There are lots of recent examples of researchers collecting and releasing datasets which end up raising serious ethical and legal concerns. The IBM facial recognition dataset being just one example that springs to mind.
I read an interesting post exploring how facial recognition datasets are being widely used despite being taken down due to ethical concerns.
The post highlights how these datasets, despite being retracted, are still being widely used in research. This is in part because the original datasets are still circulating via mirrors of the original files. But also because they have been incorporated into derived datasets which are still being distributed with the original contents intact.
The authors describe how just one dataset, the DukeMTMC dataset was used in more than 135 papers after being retracted, 116 of those drawing on derived datasets. Some datasets have many derivatives, one example cited has been used in 14 derived datasets.
The research raises important questions about how datasets are published, mirrored, used and licensed. There’s a lot to unpack there and I look forward to reading more about the research. The concerns around open licensing are reminiscent of similar debates in the open source community leading to a set of “ethical open source licences“.

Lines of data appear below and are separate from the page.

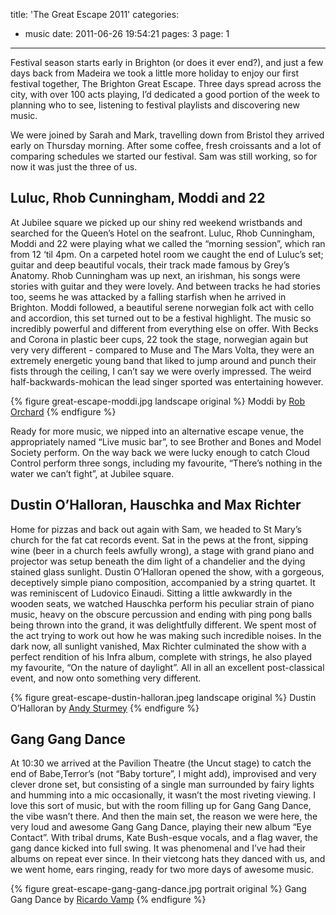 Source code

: title: 'The Great Escape 2011'
categories:
  - music
date: 2011-06-26 19:54:21
pages: 3
page: 1
---

Festival season starts early in Brighton (or does it ever end?), and just a few days back from Madeira we took a little more holiday to enjoy our first festival together, The Brighton Great Escape. Three days spread across the city, with over 100 acts playing, I’d dedicated a good portion of the week to planning who to see, listening to festival playlists and discovering new music.

We were joined by Sarah and Mark, travelling down from Bristol they arrived early on Thursday morning. After some coffee, fresh croissants and a lot of comparing schedules we started our festival. Sam was still working, so for now it was just the three of us.

## Luluc, Rhob Cunningham, Moddi and 22

At Jubilee square we picked up our shiny red weekend wristbands and searched for the Queen’s Hotel on the seafront. Luluc, Rhob Cunningham, Moddi and 22 were playing what we called the “morning session”, which ran from 12 ‘til 4pm. On a carpeted hotel room we caught the end of Luluc’s set; guitar and deep beautiful vocals, their track made famous by Grey’s Anatomy. Rhob Cunningham was up next, an irishman, his songs were stories with guitar and they were lovely. And between tracks he had stories too, seems he was attacked by a falling starfish when he arrived in Brighton. Moddi followed, a beautiful serene norwegian folk act with cello and accordion, this set turned out to be a festival highlight. The music so incredibly powerful and different from everything else on offer. With Becks and Corona in plastic beer cups, 22 took the stage, norwegian again but very very different - compared to Muse and The Mars Volta, they were an extremely energetic young band that liked to jump around and punch their fists through the ceiling, I can’t say we were overly impressed. The weird half-backwards-mohican the lead singer sported was entertaining however.

{% figure great-escape-moddi.jpg landscape original %}
Moddi by [Rob Orchard](https://www.flickr.com/photos/rob_orchard/)
{% endfigure %}

Ready for more music, we nipped into an alternative escape venue, the appropriately named “Live music bar”, to see Brother and Bones and Model Society perform. On the way back we were lucky enough to catch Cloud Control perform three songs, including my favourite, “There’s nothing in the water we can’t fight”, at Jubilee square.

## Dustin O’Halloran, Hauschka and Max Richter

Home for pizzas and back out again with Sam, we headed to St Mary’s church for the fat cat records event. Sat in the pews at the front, sipping wine (beer in a church feels awfully wrong), a stage with grand piano and projector was setup beneath the dim light of a chandelier and the dying stained glass sunlight. Dustin O’Halloran opened the show, with a gorgeous, deceptively simple piano composition, accompanied by a string quartet. It was  reminiscent of Ludovico Einaudi. Sitting a little awkwardly in the wooden seats, we watched Hauschka perform his peculiar strain of piano music, heavy on the obscure percussion and ending with ping pong balls being thrown into the grand, it was delightfully different. We spent most of the act trying to work out how he was making such incredible noises. In the dark now, all sunlight vanished, Max Richter culminated the show with a perfect rendition of his Infra album, complete with strings, he also played my favourite, “On the nature of daylight”. All in all an excellent post-classical event, and now onto something very different.

{% figure great-escape-dustin-halloran.jpeg landscape original %}
Dustin O’Halloran by [Andy Sturmey](http://iskrastringquartet.blogspot.com/2011/06/dustin-ohalloran-great-escape-festival.html)
{% endfigure %}

## Gang Gang Dance

At 10:30 we arrived at the Pavilion Theatre (the Uncut stage) to catch the end of Babe,Terror’s (not “Baby torture”, I might add), improvised and very clever drone set, but consisting of a single man surrounded by fairy lights and humming into a mic occasionally, it wasn’t the most riveting viewing. I love this sort of music, but with the room filling up for Gang Gang Dance, the vibe wasn’t there. And then the main set, the reason we were here, the very loud and awesome Gang Gang Dance, playing their new album “Eye Contact”. With tribal drums, Kate Bush-esque vocals, and a flag waver, the gang dance kicked into full swing. It was phenomenal and I’ve had their albums on repeat ever since. In their vietcong hats they danced with us, and we went home, ears ringing, ready for two more days of awesome music.

{% figure great-escape-gang-gang-dance.jpg portrait original %}
Gang Gang Dance by [Ricardo Vamp](http://www.datatransmission.co.uk/Features/852)
{% endfigure %}
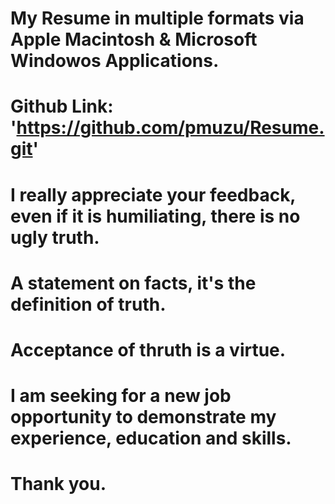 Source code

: # My Resume in multiple formats via Apple Macintosh & Microsoft Windowos Applications.
# Github Link: 'https://github.com/pmuzu/Resume.git'
# I really appreciate your feedback, even if it is humiliating, there is no ugly truth. 
# A statement on facts, it's the definition of truth.  
# Acceptance of thruth is a virtue.
# I am seeking for a new job opportunity to demonstrate my experience, education and skills. 
# Thank you.

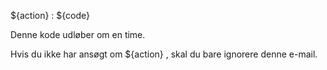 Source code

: ${action} : ${code}

Denne kode udløber om en time.

Hvis du ikke har ansøgt om ${action} , skal du bare ignorere denne e-mail.
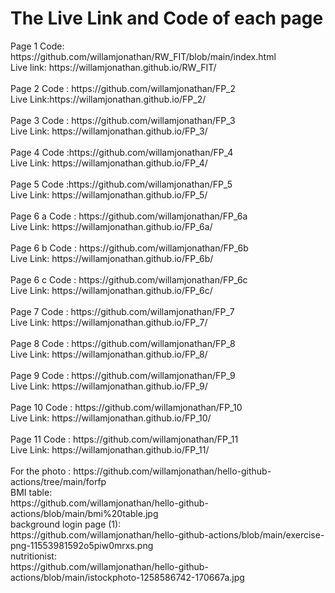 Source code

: <h1>The Live Link and Code of each page</h1>
Page 1 Code: https://github.com/willamjonathan/RW_FIT/blob/main/index.html<br>
  Live link: https://willamjonathan.github.io/RW_FIT/<br>
<br>
Page 2 Code : https://github.com/willamjonathan/FP_2 <br>
  Live Link:https://willamjonathan.github.io/FP_2/ <br>
<br>
Page 3 Code : https://github.com/willamjonathan/FP_3 <br>
  Live Link: https://willamjonathan.github.io/FP_3/<br>
<br>
Page 4 Code :https://github.com/willamjonathan/FP_4 <br>
  Live Link: https://willamjonathan.github.io/FP_4/<br>
<br>
Page 5 Code :https://github.com/willamjonathan/FP_5 <br>
  Live Link: https://willamjonathan.github.io/FP_5/ <br>
<br>
Page 6 a Code : https://github.com/willamjonathan/FP_6a<br>
  Live Link: https://willamjonathan.github.io/FP_6a/ <br>
<br>
Page 6 b Code : https://github.com/willamjonathan/FP_6b<br>
  Live Link: https://willamjonathan.github.io/FP_6b/ <br>
<br>
Page 6 c Code : https://github.com/willamjonathan/FP_6c <br>
  Live Link: https://willamjonathan.github.io/FP_6c/ <br>
<br>
Page 7 Code : https://github.com/willamjonathan/FP_7<br>
  Live Link: https://willamjonathan.github.io/FP_7/ <br>
<br>
Page 8 Code : https://github.com/willamjonathan/FP_8 <br>
  Live Link: https://willamjonathan.github.io/FP_8/ <br>
<br>
Page 9 Code : https://github.com/willamjonathan/FP_9<br>
  Live Link: https://willamjonathan.github.io/FP_9/ <br>
<br>
Page 10 Code : https://github.com/willamjonathan/FP_10 <br>
  Live Link: https://willamjonathan.github.io/FP_10/ <br>
<br>
Page 11 Code : https://github.com/willamjonathan/FP_11 <br>
  Live Link: https://willamjonathan.github.io/FP_11/ <br>
<br>
For the photo : https://github.com/willamjonathan/hello-github-actions/tree/main/forfp <br>
BMI table:<br>
https://github.com/willamjonathan/hello-github-actions/blob/main/bmi%20table.jpg<br>
background login page (1):<br>
https://github.com/willamjonathan/hello-github-actions/blob/main/exercise-png-11553981592o5piw0mrxs.png<br>
nutritionist:<br>
https://github.com/willamjonathan/hello-github-actions/blob/main/istockphoto-1258586742-170667a.jpg<br>

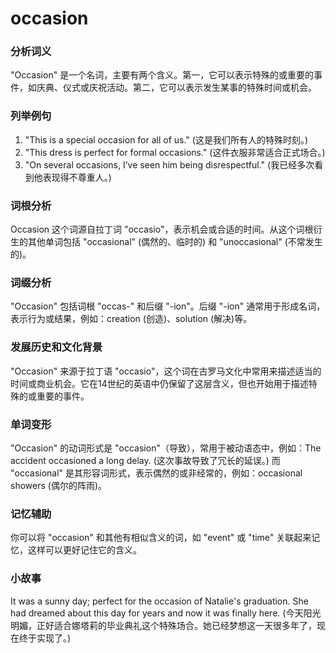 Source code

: # occasion

### 分析词义

  

"Occasion" 是一个名词，主要有两个含义。第一，它可以表示特殊的或重要的事件，如庆典、仪式或庆祝活动。第二，它可以表示发生某事的特殊时间或机会。

  

### 列举例句

  

1.  "This is a special occasion for all of us." (这是我们所有人的特殊时刻。)
2.  "This dress is perfect for formal occasions." (这件衣服非常适合正式场合。)
3.  "On several occasions, I’ve seen him being disrespectful." (我已经多次看到他表现得不尊重人。)

  

### 词根分析

  

Occasion 这个词源自拉丁词 "occasio"，表示机会或合适的时间。从这个词根衍生的其他单词包括 "occasional" (偶然的、临时的) 和 "unoccasional" (不常发生的)。

  

### 词缀分析

  

"Occasion" 包括词根 "occas-" 和后缀 "-ion"。后缀 "-ion" 通常用于形成名词，表示行为或结果，例如：creation (创造)、solution (解决)等。

  

### 发展历史和文化背景

  

"Occasion" 来源于拉丁语 "occasio"，这个词在古罗马文化中常用来描述适当的时间或商业机会。它在14世纪的英语中仍保留了这层含义，但也开始用于描述特殊的或重要的事件。

  

### 单词变形

  

"Occasion" 的动词形式是 "occasion"（导致），常用于被动语态中，例如：The accident occasioned a long delay. (这次事故导致了冗长的延误。) 而 "occasional" 是其形容词形式，表示偶然的或非经常的，例如：occasional showers (偶尔的阵雨)。

  

### 记忆辅助

  

你可以将 "occasion" 和其他有相似含义的词，如 "event" 或 "time" 关联起来记忆，这样可以更好记住它的含义。

  

### 小故事

  

It was a sunny day; perfect for the occasion of Natalie's graduation. She had dreamed about this day for years and now it was finally here. (今天阳光明媚，正好适合娜塔莉的毕业典礼这个特殊场合。她已经梦想这一天很多年了，现在终于实现了。)
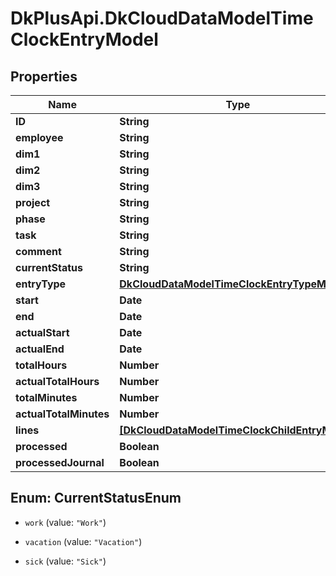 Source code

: # DkPlusApi.DkCloudDataModelTimeClockEntryModel

## Properties
Name | Type | Description | Notes
------------ | ------------- | ------------- | -------------
**ID** | **String** |  | [optional] 
**employee** | **String** |  | [optional] 
**dim1** | **String** |  | [optional] 
**dim2** | **String** |  | [optional] 
**dim3** | **String** |  | [optional] 
**project** | **String** |  | [optional] 
**phase** | **String** |  | [optional] 
**task** | **String** |  | [optional] 
**comment** | **String** |  | [optional] 
**currentStatus** | **String** |  | [optional] 
**entryType** | [**DkCloudDataModelTimeClockEntryTypeModel**](DkCloudDataModelTimeClockEntryTypeModel.md) |  | [optional] 
**start** | **Date** |  | [optional] 
**end** | **Date** |  | [optional] 
**actualStart** | **Date** |  | [optional] 
**actualEnd** | **Date** |  | [optional] 
**totalHours** | **Number** |  | [optional] 
**actualTotalHours** | **Number** |  | [optional] 
**totalMinutes** | **Number** |  | [optional] 
**actualTotalMinutes** | **Number** |  | [optional] 
**lines** | [**[DkCloudDataModelTimeClockChildEntryModel]**](DkCloudDataModelTimeClockChildEntryModel.md) |  | [optional] 
**processed** | **Boolean** |  | [optional] 
**processedJournal** | **Boolean** |  | [optional] 


<a name="CurrentStatusEnum"></a>
## Enum: CurrentStatusEnum


* `work` (value: `"Work"`)

* `vacation` (value: `"Vacation"`)

* `sick` (value: `"Sick"`)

But the issue I wanted to highlight here is the difficulty of tracking the mirroring and reuse of datasets.
If it were easier to monitor important changes to datasets, then it would be easier to:
- maintain mirrors of data
- retract or remove data that breached laws or social and ethical norms
- update derived datasets to remove or amend data
- re-run analyses against datasets which has seen significant corrections or revisions
- assess the impacts of poor quality or unethically shared data
- proactively notify relevant communities of potential impacts relating to published data
- monitor and review the reasons why datasets get retracted
- …etc, etc
The importance of these activities can be seen in other contexts.
Principle T3: Orderly Release, of the UK Statistics Authority code of practice explains that scheduled revisions and unscheduled corrections to statistics should be transparent, and that organisations should have a specific policy for how they are handled.
More broadly, product recalls and safety notices are standard for consumer goods. Maybe datasets should be treated similarly?
This feels like an area that warrants further research, investment and infrastructure. At some point we need to raise our sights from setting up even more portals and endlessly refining their feature sets and think more broadly about the system and ecosystem we are building.